A tidbit about the kid's work ethic:

> “The average kids do 50 to 100 puzzles a week. (Tani) does like 500 puzzles a week,” [his chess coach] Martinez said.

https://fox4kc.com/2019/03/22/homeless-8-year-old-who-learne...

Pretty amazed at that effort. Far outstrips anything I did when I was 8 years old, I believe I watched a lot of cartoons.


Good for the kid, but the fact that he has to earn not being homeless is a disgrace.

Not an uplifting story.


If anyone is interested here's the game: https://www.youtube.com/watch?v=i3QMrf-Rfeo


agadmator is one of the few YT chess channels that I enjoy watching on a daily basis. Love his analysis, and it has helped to improve my chess thinking and strategy.

* Legend has it that if adagmator ever says "Goodbye Everyone!" the world will end.


Whoa.. such complicated hoodie rules.


It's interesting to me how no one knows or is talking about the kid who lost to the champ. He is perhaps equally good but lost in this game.
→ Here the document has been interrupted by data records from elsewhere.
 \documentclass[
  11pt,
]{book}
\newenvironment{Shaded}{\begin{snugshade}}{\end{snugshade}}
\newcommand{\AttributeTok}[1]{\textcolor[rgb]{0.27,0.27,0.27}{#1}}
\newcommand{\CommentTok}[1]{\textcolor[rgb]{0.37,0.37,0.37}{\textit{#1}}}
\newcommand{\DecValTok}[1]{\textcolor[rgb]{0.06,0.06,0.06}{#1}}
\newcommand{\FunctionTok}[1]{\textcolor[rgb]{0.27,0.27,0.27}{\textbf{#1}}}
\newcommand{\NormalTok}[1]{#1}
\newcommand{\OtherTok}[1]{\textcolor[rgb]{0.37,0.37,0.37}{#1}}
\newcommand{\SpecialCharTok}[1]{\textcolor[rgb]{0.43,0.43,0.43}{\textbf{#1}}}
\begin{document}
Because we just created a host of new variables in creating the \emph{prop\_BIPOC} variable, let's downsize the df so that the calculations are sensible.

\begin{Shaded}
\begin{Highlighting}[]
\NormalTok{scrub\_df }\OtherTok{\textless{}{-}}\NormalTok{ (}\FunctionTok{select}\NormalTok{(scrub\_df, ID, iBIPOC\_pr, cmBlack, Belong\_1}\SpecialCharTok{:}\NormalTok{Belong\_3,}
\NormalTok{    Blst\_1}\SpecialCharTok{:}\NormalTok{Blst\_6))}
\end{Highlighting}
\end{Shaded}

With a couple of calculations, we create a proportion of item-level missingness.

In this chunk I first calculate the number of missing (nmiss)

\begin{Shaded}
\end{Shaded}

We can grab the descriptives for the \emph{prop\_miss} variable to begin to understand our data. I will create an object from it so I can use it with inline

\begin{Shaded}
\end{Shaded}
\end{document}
it's because the feat of winning K-3 NY State isn't that impressive. It's all the things he had to overcome/persevere through to get to that moment. The top players in the country that are his age are 2000+.
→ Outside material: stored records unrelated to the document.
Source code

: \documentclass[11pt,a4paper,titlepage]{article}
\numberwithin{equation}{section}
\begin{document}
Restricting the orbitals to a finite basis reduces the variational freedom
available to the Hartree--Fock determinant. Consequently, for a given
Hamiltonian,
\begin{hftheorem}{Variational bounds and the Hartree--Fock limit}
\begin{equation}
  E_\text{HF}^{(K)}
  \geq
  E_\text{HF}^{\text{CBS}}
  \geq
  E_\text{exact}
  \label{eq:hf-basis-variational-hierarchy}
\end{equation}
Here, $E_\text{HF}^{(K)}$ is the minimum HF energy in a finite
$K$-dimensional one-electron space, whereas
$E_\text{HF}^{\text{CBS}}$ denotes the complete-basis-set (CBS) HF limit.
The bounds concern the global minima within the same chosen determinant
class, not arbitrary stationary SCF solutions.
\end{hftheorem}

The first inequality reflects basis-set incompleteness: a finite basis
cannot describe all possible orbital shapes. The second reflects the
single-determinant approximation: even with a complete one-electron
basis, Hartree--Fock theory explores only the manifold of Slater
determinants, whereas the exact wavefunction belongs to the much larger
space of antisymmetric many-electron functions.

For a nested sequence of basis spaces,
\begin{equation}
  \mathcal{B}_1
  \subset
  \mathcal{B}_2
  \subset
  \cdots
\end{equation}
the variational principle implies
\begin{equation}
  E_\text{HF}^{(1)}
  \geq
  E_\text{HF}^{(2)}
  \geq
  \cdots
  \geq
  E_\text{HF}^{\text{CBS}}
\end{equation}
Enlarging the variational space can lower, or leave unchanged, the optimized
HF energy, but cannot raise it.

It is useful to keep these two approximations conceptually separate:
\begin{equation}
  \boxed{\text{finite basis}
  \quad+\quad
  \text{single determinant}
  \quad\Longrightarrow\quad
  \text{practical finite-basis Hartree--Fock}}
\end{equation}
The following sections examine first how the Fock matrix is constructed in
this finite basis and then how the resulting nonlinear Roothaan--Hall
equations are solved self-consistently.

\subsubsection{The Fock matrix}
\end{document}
>It's all the things he had to overcome/persevere through to get to that moment.

You're demonstrating the OC's point: No one has any context around the kid who lost, it seems; so, for example, did he (or she) come from an equally disadvantaged position? If so, isn't he (or she) worthy of the same accolades and/or help simply for getting to that point, as well?


it seems unlikely that second place came from an equally or more disadvantaged background. chess in general is a pretty exclusionary. sure the kid (tani?) might not have been the worst off kid at the tournament but kids from higher income schools or private schools might have an easier time dedicating time to the study of chess. what's significant to me is the difficulty of being homeless and dedicating time to studying anything, especially something extracurricular like chess. it's possible that second place came from the same place but if so you're kinda calling into question the entire premise of champions right? like caruana and carlsen are essentially the same strength so whats the use of calling carlsen the champion and giving him all the prize money?
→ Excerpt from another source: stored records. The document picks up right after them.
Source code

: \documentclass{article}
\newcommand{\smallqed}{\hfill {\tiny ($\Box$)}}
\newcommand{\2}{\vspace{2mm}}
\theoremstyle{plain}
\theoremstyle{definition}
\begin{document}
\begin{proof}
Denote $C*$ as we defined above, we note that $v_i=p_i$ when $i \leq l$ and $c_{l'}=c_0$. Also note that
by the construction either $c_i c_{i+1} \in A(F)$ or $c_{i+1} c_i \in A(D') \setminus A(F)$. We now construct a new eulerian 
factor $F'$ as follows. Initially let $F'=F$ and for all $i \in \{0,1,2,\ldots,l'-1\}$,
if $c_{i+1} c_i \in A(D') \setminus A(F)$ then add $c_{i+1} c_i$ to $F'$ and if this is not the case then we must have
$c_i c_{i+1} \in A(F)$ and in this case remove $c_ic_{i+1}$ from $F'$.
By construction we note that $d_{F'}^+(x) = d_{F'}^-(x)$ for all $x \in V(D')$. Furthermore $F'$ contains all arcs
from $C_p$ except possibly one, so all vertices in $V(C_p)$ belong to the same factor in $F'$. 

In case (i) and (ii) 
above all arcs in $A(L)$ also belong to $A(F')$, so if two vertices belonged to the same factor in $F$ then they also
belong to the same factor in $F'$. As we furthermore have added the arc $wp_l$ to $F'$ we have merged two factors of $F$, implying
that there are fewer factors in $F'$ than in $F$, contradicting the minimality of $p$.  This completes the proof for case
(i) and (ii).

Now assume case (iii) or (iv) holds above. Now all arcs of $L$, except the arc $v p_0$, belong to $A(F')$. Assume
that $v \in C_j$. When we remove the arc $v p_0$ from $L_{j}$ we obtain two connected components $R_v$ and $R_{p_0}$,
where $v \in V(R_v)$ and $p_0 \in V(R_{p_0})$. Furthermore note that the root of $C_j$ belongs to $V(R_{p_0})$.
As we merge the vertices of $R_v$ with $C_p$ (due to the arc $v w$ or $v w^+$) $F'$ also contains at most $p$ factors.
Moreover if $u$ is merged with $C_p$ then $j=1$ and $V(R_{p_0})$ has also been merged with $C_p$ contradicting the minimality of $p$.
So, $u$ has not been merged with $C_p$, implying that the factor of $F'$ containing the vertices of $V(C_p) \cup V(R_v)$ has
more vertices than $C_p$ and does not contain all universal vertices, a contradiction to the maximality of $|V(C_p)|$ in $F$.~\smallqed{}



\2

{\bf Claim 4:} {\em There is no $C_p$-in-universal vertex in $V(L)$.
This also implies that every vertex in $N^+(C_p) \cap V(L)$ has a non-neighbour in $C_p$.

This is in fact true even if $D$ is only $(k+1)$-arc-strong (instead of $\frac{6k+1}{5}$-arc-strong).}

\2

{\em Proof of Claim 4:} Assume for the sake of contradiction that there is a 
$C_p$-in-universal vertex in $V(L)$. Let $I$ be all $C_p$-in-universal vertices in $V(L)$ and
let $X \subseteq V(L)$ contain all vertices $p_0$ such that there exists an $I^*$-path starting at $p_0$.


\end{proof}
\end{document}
Does he have a Wikipedia page?


What about all the people that need a home and aren't chess champions..


What sucks is that this amazing story is being exploited by all kinds of people to get attention and further their own agenda, including some who should really know better.

Two days ago we had Garry Kasparov adding his two cents in the Washington Post, including this choice paragraph:

"This heart-warming tale is also a quintessentially American one. Despite his family’s conditions, Tani learned to play at a good chess program in an excellent Manhattan public school. His mother took the initiative of getting him into the school chess club, reminding any true chess fan of a similar letter written by the mother of future U.S. world champion Bobby Fischer. (All praise to assertive chess mothers like my own!)" (1)

With all due respect to Mr. Kasparov (or more likely, to his ghostwriter, Mig Greengard), linking Bobby Fischer to Tani does a disservice to both players and to the larger chess community.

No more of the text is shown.